=== Section Start ===

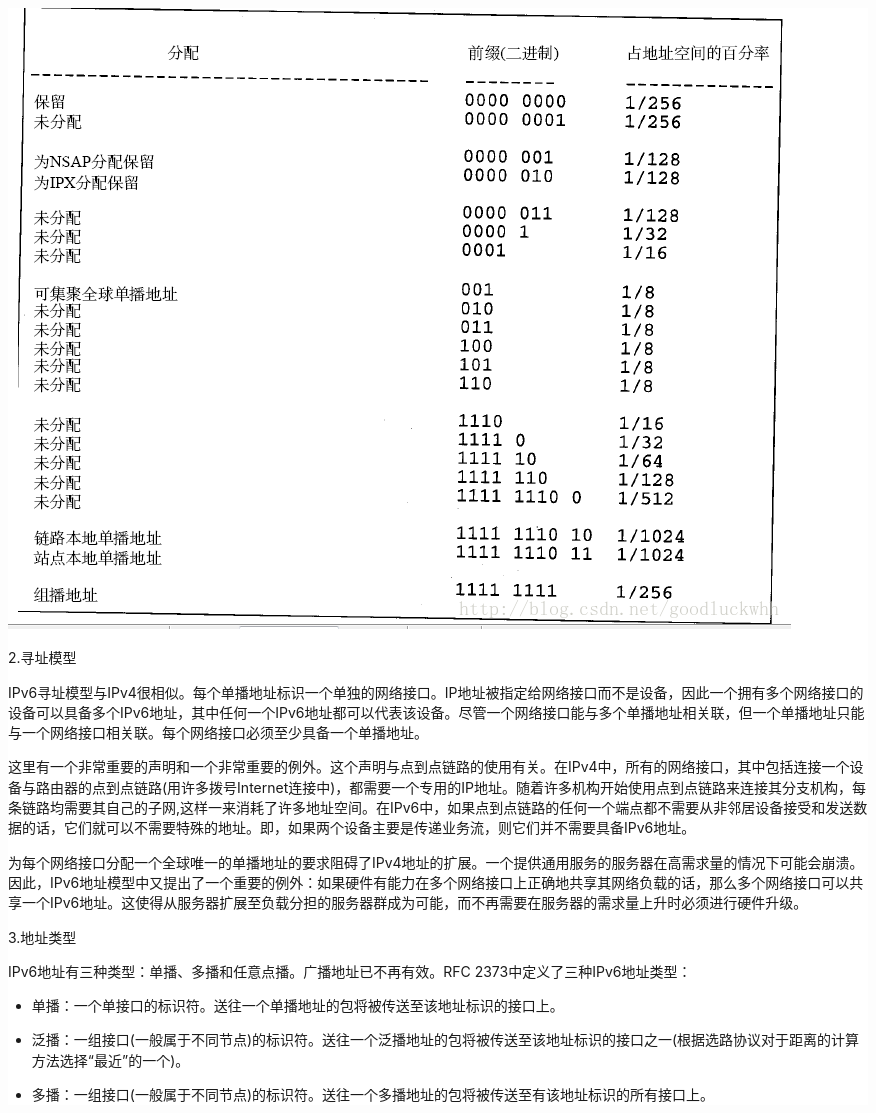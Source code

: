 ![810114802062.png](media/b4f71cc9ba98c1bc48af965ae5ba8431.png)

2.寻址模型

IPv6寻址模型与IPv4很相似。每个单播地址标识一个单独的网络接口。IP地址被指定给网络接口而不是设备，因此一个拥有多个网络接口的设备可以具备多个IPv6地址，其中任何一个IPv6地址都可以代表该设备。尽管一个网络接口能与多个单播地址相关联，但一个单播地址只能与一个网络接口相关联。每个网络接口必须至少具备一个单播地址。

这里有一个非常重要的声明和一个非常重要的例外。这个声明与点到点链路的使用有关。在IPv4中，所有的网络接口，其中包括连接一个设备与路由器的点到点链路(用许多拨号Internet连接中)，都需要一个专用的IP地址。随着许多机构开始使用点到点链路来连接其分支机构，每条链路均需要其自己的子网,这样一来消耗了许多地址空间。在IPv6中，如果点到点链路的任何一个端点都不需要从非邻居设备接受和发送数据的话，它们就可以不需要特殊的地址。即，如果两个设备主要是传递业务流，则它们并不需要具备IPv6地址。

为每个网络接口分配一个全球唯一的单播地址的要求阻碍了IPv4地址的扩展。一个提供通用服务的服务器在高需求量的情况下可能会崩溃。因此，IPv6地址模型中又提出了一个重要的例外：如果硬件有能力在多个网络接口上正确地共享其网络负载的话，那么多个网络接口可以共享一个IPv6地址。这使得从服务器扩展至负载分担的服务器群成为可能，而不再需要在服务器的需求量上升时必须进行硬件升级。

3.地址类型

IPv6地址有三种类型：单播、多播和任意点播。广播地址已不再有效。RFC
2373中定义了三种IPv6地址类型：

-   单播：一个单接口的标识符。送往一个单播地址的包将被传送至该地址标识的接口上。

-   泛播：一组接口(一般属于不同节点)的标识符。送往一个泛播地址的包将被传送至该地址标识的接口之一(根据选路协议对于距离的计算方法选择“最近”的一个)。

-   多播：一组接口(一般属于不同节点)的标识符。送往一个多播地址的包将被传送至有该地址标识的所有接口上。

=== Section End ===

## What is required
Filter the entries above and return only the lines holding "一般属于不同节点".

## Result for this task
-   泛播：一组接口(一般属于不同节点)的标识符。送往一个泛播地址的包将被传送至该地址标识的接口之一(根据选路协议对于距离的计算方法选择“最近”的一个)。
-   多播：一组接口(一般属于不同节点)的标识符。送往一个多播地址的包将被传送至有该地址标识的所有接口上。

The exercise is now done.